Quanto aos segmentos referentes ao segundo plano enunciativo, é frequente um destacamento dessas vozes devido à alternância entre o uso do português, língua usada em alguns trechos da entrevista, e do francês, língua usada em sala de aula. Assim, torna-se ainda mais claro que o “eu” e o “tu” que correspondiam alternadamente ao entrevistador e seu entrevistado, passam a corresponder, também alternadamente, ao professor e a seu(s) interlocutor(es) em sala de aula. Embora nem sempre associadas, as características acima elencadas nos ajudaram a identificar a constante inserção de vozes pertencentes à situação de sala de aula. Acreditamos que essas vozes têm o papel de auxiliar o emissor a elucidar para seus destinatários aspectos de sua atividade que não sejam diretamente visíveis pelo filme de sua aula e que precisem, assim, ser recriados ou reconstituídos, o que se constitui em uma forma de evidenciar o real da atividade (CLOT, 1999; LOUSADA, 2006). Em grande medida, essas vozes da sala de aula consistem em discursos diretos correspondentes a pequenos diálogos entre os professores e seus alunos. Em outros momentos, porém, elas ilustram um diálogo do sujeito consigo mesmo, o que chamamos de: na AC, voz da fala egocêntrica reconstituída (DANTAS-LONGHI, 2013), nas IS, voz da fala egocêntrica. A voz da fala egocêntrica reconstituída consiste na recriação, sob a forma de uma voz do segundo plano enunciativo, do diálogo interior que o sujeito estabelece consigo mesmo em situação de conflito.
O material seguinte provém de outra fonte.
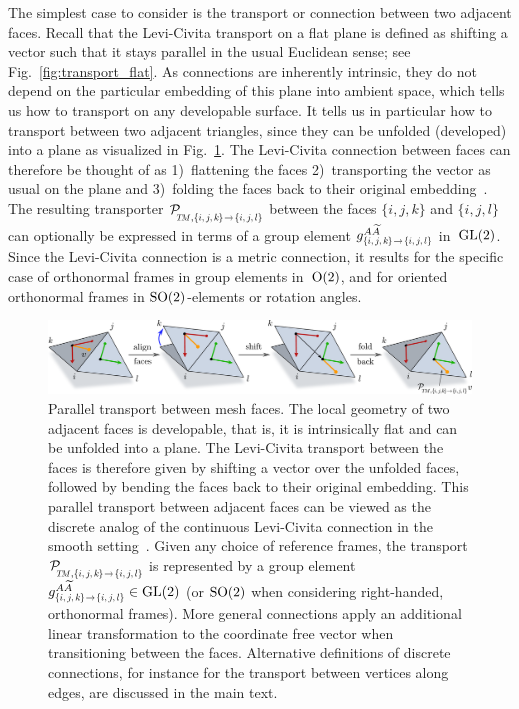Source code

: The simplest case to consider is the transport or connection between two adjacent faces.
Recall that the Levi-Civita transport on a flat plane is defined as shifting a vector such that it stays parallel in the usual Euclidean sense; see Fig.~\ref{fig:transport_flat}.
As connections are inherently intrinsic, they do not depend on the particular embedding of this plane into ambient space, which tells us how to transport on any developable surface.
It tells us in particular how to transport between two adjacent triangles, since they can be unfolded (developed) into a plane as visualized in Fig.~\ref{fig:transport_mesh}.
The Levi-Civita connection between faces can therefore be thought of as
1)~flattening the faces
2)~transporting the vector as usual on the plane and
3)~folding the faces back to their original embedding~\cite{craneTrivialConnectionsDiscrete2010,mitchell1987discrete,craneDiscreteDifferentialGeometry2014}.
The resulting transporter
$\mathcal{P}_{\mkern-2mu\overset{}{\protect\scalebox{.62}{$\!T\!M$},\protect\scalebox{.68}{$\{i,j,k\mkern-1mu\}\!\to\!\{i,j,l\}$}}}$
between the faces $\{i,j,k\}$ and $\{i,j,l\}$ can optionally be expressed in terms of a group element
$g^{A\widetilde{A}}_{\protect\scalebox{.68}{$\{i,j,k\mkern-1mu\}\!\to\!\{i,j,l\}$}}$ in~$\operatorname{GL}(2)$.
Since the Levi-Civita connection is a metric connection, it results for the specific case of orthonormal frames in group elements in~$\operatorname{O}(2)$, and for oriented orthonormal frames in $\operatorname{SO}(2)$-elements or rotation angles.

\begin{figure}
    \centering
    \includegraphics[width=1.\textwidth]{figures/transport_mesh.pdf}
    \caption{\small
        Parallel transport between mesh faces.
        The local geometry of two adjacent faces is developable, that is, it is intrinsically flat and can be unfolded into a plane.
        The Levi-Civita transport between the faces is therefore given by shifting a vector over the unfolded faces, followed by bending the faces back to their original embedding.
        This parallel transport between adjacent faces can be viewed as the discrete analog of the continuous Levi-Civita connection in the smooth setting~\cite{craneTrivialConnectionsDiscrete2010}.
        Given any choice of reference frames, the transport
        $\mathcal{P}_{\mkern-2mu\overset{}{\protect\scalebox{.62}{$\!T\!M$},\protect\scalebox{.68}{$\{i,j,k\mkern-1mu\}\!\to\!\{i,j,l\}$}}}$
        is represented by a group element
        $g^{A\widetilde{A}}_{\protect\scalebox{.68}{$\{i,j,k\mkern-1mu\}\!\to\!\{i,j,l\}$}} \in \GL{2}$ (or $\operatorname{SO}(2)$ when considering right-handed, orthonormal frames).
        More general connections apply an additional linear transformation to the coordinate free vector when transitioning between the faces.
        Alternative definitions of discrete connections, for instance for the transport between vertices along edges, are discussed in the main text.
    }
    \label{fig:transport_mesh}
\end{figure}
Ela se assemelha à fala egocêntrica tal como interpretada por Vygotski ([1934]1997), porque representa o momento em que o indivíduo se encontra em situação de conflito ou de esforço intelectual, servindo de apoio para que se possa resolver um problema ou tomar uma decisão. Quanto a sua forma, ela possui características semelhantes às demais vozes pertencentes ao segundo plano enunciativo. Vejamos alguns exemplos: Ocorrência 1306P. 5

1316D.

você acha que eu tava incomodando:: o fato de eu estar filmando assim? (...) pode ser que/pode ser que:: esteja incomodando um pouquinho... mas incomoda é óbvio que incomoda no meu caso, assim tipo, as duas/as duas que estavam ali atrás bem na câmera assim eu falei “putz eu preciso ir lá porque aqui/ali vai dar pra ouvir se elas estão falando certo ou errado” ((risos))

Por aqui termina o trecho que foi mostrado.